Steven Wayne Scarsone (born April 11, 1966) is an American former professional baseball infielder and former minor league manager. He serves on the Oakland Athletics' Player Development staff as travelling minor league instructor. He played all or parts of seven seasons in Major League Baseball (MLB) between 1992 and 1999 for the Philadelphia Phillies, Baltimore Orioles, San Francisco Giants, St. Louis Cardinals, and Kansas City Royals.

==Playing career==
Scarsone attended Canyon High School in his native Anaheim and led the school to the 1984 California Interscholastic Federation championship. He was subsequently inducted into the school's hall of fame. He went on to attend Rancho Santiago College in Santa Ana, California.
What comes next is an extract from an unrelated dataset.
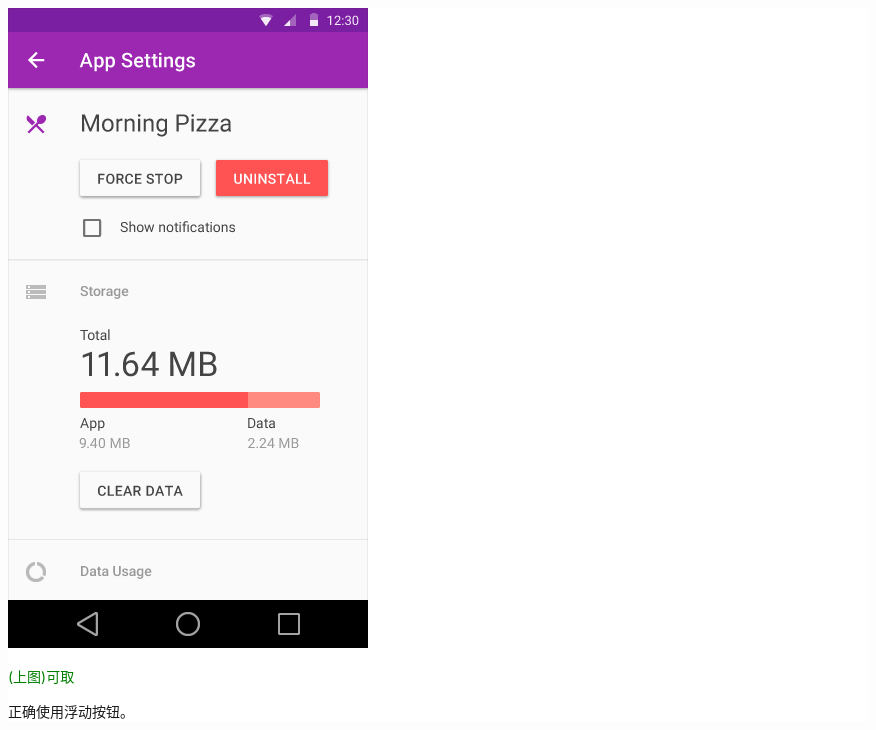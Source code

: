 ![p20](../images/components-buttons-usage-raised-1a_large_mdpi.png)  

<p> <font color="green">(上图)可取</font></p>
正确使用浮动按钮。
He was drafted by the Philadelphia Phillies in the 2nd round of the 1986 MLB January Draft. His professional career began that year with the Class A (Short Season) Bend Phillies. He played for the Class A Charleston Wheelers in 1987, the Class A Clearwater Phillies in 1988, the Double-A Reading Phillies in 1989, and split the 1990 season between Clearwater and Reading. He played part of the 1991 season at Reading, but played the majority with the Triple-A Scranton/Wilkes-Barre Red Barons. He began the 1992 season with Scranton/Wilkes-Barre, but was called up to the Phillies where he made his major league debut on May 15. He recorded his first big league hit in the game against the Cincinnati Reds. He played in seven games before returning to Triple-A.

Scarsone was traded to the Baltimore Orioles for Juan Bell on August 11, 1992. He played 11 games with Baltimore, also spending time with their Triple-A affiliate Rochester Red Wings. On March 20, 1993, he was traded to the San Francisco Giants for Mark Leonard. Scarsone split time with the big league club and the Triple-A Phoenix Giants that year. He spent the entire 1994 to 1996 seasons with the major league squad. In 1995, his best statistical season, he had a .266 batting average with 11 home runs (more than half his career total) in 80 games played. Scarsone was promoted to a starting role early in the 1996 season but struggled at the plate; the Giants released him after the season ended.

He signed as a free agent with the St. Louis Cardinals in 1997. He appeared in five games with the major league team, spending most of his time with the Triple-A Louisville Redbirds. He was released on May 17, and signed a minor league contract with the San Diego Padres on May 20. He played the rest of the campaign with the Triple-A Las Vegas Stars. He was granted free agency after the season, and signed with the Anaheim Angels for 1998, playing the entire year with the Triple-A Vancouver Canadians. In 1999, Scarsone signed as a free agent with the Kansas City Royals. He played 18 games with the Triple-A Omaha Golden Spikes and 46 for the Royals, including his final major league game on September 8, 1999, before being released by the organization three days later.

In total, Scarsone appeared in 350 major league games, making 148 appearances at second base, 86 at third base, 36 at first base, and 19 at shortstop.

==Managerial career==
After retiring from playing, Scarsone became manager of the Arizona Diamondbacks' Class A affiliate, the South Bend Silver Hawks of the Midwest League, in 2001. He was promoted to their Class A-Advanced Lancaster JetHawks of the California League in 2002.

In 2009, he began managing in the Oakland Athletics organization. Scarsone led the Class A Kane County Cougars to win the Midwest League's first-half title. His 2010 Stockton Ports (Class A-Advanced California League) captured the second-half title. Both the Cougars and Ports lost in their league's quarterfinals. Scarsone managed the Double-A Texas League's Midland RockHounds in 2011 and 2012. With the Triple-A Pacific Coast League's Sacramento River Cats, Scarsone's teams missed the playoffs by only two game in both 2013 and 2014. From 2015 to 2016, he managed the Triple-A Nashville Sounds, who became the Athletics' Triple-A farm club in 2015. Scarsone led the 2016 Sounds to win the American Southern Division title, and he won the PCL Manager of the Year Award.

Scarsone continued to hold roles in the A's organization through the 2024 season.